RECORDS FOR PROCESSING →
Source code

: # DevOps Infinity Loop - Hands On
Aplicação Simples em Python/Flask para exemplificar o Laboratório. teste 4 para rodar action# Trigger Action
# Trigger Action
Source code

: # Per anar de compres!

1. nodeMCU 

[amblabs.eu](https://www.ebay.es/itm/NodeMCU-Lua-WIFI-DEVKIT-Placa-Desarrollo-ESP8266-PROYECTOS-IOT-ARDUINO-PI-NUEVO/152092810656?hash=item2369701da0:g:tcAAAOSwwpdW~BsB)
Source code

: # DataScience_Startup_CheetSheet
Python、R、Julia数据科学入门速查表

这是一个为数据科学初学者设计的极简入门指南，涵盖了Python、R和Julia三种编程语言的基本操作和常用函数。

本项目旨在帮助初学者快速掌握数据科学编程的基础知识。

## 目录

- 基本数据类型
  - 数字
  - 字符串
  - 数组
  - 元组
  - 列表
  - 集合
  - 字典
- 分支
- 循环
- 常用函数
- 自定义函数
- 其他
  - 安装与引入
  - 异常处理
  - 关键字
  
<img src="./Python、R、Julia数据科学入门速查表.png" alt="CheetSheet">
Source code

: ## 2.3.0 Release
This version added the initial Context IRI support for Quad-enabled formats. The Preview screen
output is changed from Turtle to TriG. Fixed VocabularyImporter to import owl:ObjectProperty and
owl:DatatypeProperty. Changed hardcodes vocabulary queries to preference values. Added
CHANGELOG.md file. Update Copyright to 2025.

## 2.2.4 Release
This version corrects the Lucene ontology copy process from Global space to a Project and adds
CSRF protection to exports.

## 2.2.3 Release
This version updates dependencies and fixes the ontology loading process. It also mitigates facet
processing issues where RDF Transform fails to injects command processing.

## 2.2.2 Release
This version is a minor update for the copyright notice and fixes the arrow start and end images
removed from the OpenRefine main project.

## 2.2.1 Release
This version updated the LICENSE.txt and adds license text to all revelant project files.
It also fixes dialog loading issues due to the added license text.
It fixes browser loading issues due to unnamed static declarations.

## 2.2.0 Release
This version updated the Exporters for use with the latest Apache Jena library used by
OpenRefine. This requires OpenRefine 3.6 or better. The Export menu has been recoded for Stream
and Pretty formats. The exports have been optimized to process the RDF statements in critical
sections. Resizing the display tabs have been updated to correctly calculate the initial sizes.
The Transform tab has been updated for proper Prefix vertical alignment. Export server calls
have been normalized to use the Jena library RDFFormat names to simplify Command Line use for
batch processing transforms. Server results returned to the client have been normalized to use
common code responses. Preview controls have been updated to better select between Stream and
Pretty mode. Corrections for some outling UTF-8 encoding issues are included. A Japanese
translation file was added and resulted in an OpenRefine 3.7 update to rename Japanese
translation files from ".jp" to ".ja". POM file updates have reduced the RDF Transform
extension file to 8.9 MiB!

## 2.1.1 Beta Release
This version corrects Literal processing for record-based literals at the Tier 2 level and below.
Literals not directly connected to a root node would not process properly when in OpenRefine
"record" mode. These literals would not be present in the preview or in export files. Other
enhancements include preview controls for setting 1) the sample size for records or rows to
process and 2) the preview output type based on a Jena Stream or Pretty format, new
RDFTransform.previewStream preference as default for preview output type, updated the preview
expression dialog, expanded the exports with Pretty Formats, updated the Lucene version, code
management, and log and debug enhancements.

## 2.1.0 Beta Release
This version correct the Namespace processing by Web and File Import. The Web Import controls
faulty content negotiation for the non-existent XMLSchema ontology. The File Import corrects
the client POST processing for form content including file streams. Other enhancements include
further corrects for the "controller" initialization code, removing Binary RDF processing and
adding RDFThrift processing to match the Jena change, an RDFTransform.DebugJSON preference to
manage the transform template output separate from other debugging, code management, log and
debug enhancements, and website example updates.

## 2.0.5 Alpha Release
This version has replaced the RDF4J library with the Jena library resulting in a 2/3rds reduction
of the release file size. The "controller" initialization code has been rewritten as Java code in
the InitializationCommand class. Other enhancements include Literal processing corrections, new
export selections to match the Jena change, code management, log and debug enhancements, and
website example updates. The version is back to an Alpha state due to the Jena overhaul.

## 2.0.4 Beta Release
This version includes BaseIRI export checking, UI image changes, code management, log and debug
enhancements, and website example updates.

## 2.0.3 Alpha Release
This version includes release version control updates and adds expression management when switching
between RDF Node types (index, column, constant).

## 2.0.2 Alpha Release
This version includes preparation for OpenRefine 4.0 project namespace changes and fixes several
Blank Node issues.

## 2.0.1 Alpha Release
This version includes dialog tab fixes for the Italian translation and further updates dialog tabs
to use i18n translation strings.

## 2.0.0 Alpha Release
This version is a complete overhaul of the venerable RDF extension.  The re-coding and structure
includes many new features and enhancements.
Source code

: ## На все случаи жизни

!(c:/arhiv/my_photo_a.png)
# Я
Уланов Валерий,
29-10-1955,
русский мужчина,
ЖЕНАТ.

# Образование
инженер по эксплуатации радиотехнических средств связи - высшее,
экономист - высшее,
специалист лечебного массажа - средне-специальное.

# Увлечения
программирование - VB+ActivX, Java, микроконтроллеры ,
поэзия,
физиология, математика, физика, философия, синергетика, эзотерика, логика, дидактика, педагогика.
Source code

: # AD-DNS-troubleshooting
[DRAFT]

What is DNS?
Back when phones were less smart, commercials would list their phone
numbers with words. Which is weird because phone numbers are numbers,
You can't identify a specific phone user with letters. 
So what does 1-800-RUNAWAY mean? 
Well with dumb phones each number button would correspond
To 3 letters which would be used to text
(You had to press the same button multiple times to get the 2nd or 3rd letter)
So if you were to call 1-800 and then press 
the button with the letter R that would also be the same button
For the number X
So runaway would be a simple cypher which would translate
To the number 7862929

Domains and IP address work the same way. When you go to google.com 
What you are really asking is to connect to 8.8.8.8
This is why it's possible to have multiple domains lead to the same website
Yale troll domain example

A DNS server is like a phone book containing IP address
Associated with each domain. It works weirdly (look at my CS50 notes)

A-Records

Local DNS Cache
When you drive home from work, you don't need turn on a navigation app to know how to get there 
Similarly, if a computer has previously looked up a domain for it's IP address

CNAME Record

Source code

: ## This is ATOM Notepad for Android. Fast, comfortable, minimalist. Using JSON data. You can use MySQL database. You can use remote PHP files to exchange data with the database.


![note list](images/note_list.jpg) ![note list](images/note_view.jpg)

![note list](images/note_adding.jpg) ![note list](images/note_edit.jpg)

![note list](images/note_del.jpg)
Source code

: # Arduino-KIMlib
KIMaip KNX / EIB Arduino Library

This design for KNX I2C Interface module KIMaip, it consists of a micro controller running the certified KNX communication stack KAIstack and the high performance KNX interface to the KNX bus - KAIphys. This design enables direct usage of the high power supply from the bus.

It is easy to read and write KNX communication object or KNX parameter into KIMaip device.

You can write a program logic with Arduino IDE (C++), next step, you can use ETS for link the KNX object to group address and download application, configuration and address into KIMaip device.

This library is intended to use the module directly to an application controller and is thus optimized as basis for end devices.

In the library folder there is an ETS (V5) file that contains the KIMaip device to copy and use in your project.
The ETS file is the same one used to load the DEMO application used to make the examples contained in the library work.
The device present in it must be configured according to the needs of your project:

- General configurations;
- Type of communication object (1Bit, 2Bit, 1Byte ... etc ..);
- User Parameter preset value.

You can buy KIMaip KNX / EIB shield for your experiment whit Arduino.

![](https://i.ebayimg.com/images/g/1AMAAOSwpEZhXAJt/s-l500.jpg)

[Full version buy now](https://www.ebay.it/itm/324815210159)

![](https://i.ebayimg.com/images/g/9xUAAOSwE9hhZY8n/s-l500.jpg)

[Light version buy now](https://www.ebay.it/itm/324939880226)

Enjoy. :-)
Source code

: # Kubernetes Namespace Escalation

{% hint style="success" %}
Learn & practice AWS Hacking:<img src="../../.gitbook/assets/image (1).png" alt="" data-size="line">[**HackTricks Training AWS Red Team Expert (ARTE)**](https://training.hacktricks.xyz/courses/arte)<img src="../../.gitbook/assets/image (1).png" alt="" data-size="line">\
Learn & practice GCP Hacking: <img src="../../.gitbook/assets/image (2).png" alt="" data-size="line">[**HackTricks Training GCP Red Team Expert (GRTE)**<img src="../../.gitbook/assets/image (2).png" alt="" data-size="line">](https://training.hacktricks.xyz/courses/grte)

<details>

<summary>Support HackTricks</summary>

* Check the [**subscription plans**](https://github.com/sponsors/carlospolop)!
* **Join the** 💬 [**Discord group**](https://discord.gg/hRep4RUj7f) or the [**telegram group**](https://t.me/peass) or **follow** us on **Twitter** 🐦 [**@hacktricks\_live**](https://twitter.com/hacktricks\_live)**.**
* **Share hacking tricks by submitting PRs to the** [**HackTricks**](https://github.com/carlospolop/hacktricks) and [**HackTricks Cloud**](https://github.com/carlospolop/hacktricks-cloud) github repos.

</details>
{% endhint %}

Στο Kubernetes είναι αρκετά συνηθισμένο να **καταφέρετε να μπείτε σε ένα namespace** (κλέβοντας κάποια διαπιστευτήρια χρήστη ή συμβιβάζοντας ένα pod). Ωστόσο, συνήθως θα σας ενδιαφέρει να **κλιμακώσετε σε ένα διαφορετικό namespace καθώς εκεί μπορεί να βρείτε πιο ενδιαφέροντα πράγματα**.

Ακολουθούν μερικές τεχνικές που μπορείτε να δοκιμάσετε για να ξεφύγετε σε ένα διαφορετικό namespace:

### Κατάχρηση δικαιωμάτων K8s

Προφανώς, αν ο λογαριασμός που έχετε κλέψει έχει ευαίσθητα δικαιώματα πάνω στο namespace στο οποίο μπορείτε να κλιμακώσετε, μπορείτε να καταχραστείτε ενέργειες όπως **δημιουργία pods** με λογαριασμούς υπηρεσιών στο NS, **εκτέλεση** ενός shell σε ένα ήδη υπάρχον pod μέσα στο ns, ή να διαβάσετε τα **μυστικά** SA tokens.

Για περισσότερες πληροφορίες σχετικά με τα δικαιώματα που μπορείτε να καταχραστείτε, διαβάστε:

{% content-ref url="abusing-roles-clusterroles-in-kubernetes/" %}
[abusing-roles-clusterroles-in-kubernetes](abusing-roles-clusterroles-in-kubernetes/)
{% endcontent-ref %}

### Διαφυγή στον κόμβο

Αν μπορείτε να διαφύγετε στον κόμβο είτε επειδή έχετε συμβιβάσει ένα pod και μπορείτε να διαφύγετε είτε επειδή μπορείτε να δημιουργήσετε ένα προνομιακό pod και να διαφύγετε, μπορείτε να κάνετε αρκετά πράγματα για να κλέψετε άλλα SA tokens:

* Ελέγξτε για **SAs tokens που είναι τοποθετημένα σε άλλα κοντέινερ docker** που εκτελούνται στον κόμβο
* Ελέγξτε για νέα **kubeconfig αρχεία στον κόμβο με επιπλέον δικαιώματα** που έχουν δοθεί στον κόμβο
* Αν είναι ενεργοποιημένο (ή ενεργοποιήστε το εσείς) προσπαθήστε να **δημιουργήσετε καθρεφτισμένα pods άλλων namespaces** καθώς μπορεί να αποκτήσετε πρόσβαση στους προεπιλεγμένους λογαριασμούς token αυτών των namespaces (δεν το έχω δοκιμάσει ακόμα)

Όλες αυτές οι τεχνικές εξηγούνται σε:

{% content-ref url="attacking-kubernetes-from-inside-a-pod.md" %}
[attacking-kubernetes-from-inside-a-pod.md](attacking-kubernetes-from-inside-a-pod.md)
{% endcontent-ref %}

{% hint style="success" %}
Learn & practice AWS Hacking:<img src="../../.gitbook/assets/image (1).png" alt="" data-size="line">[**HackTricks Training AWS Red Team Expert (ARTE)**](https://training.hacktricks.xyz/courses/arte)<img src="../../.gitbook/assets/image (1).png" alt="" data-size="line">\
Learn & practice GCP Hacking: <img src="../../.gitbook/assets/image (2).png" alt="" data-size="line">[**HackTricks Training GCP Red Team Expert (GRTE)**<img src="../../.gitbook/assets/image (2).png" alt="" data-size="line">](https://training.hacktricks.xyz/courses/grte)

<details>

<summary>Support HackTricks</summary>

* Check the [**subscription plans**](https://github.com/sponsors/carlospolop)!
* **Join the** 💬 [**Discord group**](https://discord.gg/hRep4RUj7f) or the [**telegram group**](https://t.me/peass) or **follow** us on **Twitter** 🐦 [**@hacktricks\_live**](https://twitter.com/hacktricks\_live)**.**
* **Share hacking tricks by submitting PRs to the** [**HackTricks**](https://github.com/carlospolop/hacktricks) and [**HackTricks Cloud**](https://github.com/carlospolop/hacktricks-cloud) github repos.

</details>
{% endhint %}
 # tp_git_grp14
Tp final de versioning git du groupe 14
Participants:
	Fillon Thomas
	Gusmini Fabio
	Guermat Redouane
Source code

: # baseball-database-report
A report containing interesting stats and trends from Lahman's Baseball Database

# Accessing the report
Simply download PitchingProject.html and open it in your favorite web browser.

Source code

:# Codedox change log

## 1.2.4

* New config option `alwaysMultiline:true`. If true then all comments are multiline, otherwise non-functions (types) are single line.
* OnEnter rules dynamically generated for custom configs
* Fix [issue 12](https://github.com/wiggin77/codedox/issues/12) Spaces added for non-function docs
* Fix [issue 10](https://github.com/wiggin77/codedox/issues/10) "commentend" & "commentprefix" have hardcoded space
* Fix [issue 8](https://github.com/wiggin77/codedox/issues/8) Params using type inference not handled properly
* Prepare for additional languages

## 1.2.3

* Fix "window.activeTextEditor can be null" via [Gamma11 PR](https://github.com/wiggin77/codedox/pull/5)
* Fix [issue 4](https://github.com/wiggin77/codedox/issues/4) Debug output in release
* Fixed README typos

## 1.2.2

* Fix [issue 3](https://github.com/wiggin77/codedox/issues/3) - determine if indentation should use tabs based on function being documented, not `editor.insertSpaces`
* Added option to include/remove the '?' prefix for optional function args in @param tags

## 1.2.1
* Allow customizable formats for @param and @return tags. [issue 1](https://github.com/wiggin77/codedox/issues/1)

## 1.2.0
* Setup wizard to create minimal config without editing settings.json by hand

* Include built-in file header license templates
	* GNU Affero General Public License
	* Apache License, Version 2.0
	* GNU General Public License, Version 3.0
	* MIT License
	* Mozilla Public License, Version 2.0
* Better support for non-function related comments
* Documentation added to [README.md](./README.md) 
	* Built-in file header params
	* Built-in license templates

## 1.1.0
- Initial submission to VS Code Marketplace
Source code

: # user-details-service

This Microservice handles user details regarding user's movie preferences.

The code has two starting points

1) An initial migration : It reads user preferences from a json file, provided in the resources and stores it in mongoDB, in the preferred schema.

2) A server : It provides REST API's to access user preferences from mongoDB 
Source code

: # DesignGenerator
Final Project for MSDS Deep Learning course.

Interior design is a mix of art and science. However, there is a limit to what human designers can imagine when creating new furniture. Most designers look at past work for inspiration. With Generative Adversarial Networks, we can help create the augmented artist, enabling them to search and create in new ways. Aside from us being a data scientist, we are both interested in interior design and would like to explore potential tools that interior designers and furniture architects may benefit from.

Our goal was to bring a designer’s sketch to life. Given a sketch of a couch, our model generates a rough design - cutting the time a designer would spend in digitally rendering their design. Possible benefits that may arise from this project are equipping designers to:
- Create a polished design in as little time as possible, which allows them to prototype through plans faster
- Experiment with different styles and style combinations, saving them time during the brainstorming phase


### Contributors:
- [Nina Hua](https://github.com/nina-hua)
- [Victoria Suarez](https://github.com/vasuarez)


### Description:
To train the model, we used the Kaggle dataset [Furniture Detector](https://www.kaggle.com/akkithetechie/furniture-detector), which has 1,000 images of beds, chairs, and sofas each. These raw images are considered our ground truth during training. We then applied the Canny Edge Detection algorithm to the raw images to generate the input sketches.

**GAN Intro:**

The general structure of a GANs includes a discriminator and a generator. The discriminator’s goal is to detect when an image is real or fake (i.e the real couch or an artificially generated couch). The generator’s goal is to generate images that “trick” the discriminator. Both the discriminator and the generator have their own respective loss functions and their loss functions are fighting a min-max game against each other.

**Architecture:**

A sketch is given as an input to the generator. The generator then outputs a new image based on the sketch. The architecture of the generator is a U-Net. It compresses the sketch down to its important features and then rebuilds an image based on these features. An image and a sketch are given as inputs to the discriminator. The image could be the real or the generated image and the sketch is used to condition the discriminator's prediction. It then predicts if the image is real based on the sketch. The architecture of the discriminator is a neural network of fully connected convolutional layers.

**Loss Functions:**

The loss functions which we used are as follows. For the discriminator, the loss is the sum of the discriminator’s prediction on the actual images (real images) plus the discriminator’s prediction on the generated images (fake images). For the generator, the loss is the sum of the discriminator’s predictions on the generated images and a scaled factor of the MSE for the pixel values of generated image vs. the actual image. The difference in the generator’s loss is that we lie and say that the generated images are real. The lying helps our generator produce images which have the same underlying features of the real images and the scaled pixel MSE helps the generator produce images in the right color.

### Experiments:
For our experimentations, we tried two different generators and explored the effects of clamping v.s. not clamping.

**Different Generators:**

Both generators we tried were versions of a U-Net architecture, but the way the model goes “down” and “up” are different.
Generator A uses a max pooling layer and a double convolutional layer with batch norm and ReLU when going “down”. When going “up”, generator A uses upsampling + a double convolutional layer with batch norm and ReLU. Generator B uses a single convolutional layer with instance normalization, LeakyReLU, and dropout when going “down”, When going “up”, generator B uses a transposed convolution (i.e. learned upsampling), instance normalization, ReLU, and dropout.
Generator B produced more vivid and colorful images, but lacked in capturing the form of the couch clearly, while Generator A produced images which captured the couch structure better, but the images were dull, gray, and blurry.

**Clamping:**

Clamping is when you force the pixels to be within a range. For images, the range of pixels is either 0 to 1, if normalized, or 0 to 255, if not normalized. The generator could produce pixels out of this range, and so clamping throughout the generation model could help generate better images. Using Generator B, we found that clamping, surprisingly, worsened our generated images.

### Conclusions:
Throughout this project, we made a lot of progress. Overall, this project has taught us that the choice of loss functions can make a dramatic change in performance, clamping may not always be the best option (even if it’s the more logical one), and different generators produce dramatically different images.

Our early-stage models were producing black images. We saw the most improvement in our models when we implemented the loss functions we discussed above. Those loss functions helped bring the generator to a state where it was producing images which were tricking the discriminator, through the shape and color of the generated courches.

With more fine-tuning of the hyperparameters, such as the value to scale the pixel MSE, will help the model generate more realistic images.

AIM OF THE EXERCISE →
Above are the lines; repeat exactly the ones from the line containing "Fillon Thomas" down to the line containing "output in release", both inclusive.

SOLUTION TO THIS EXERCISE →
	Fillon Thomas
	Gusmini Fabio
	Guermat Redouane
Source code

: # baseball-database-report
A report containing interesting stats and trends from Lahman's Baseball Database

# Accessing the report
Simply download PitchingProject.html and open it in your favorite web browser.

Source code

:# Codedox change log

## 1.2.4

* New config option `alwaysMultiline:true`. If true then all comments are multiline, otherwise non-functions (types) are single line.
* OnEnter rules dynamically generated for custom configs
* Fix [issue 12](https://github.com/wiggin77/codedox/issues/12) Spaces added for non-function docs
* Fix [issue 10](https://github.com/wiggin77/codedox/issues/10) "commentend" & "commentprefix" have hardcoded space
* Fix [issue 8](https://github.com/wiggin77/codedox/issues/8) Params using type inference not handled properly
* Prepare for additional languages

## 1.2.3

* Fix "window.activeTextEditor can be null" via [Gamma11 PR](https://github.com/wiggin77/codedox/pull/5)
* Fix [issue 4](https://github.com/wiggin77/codedox/issues/4) Debug output in release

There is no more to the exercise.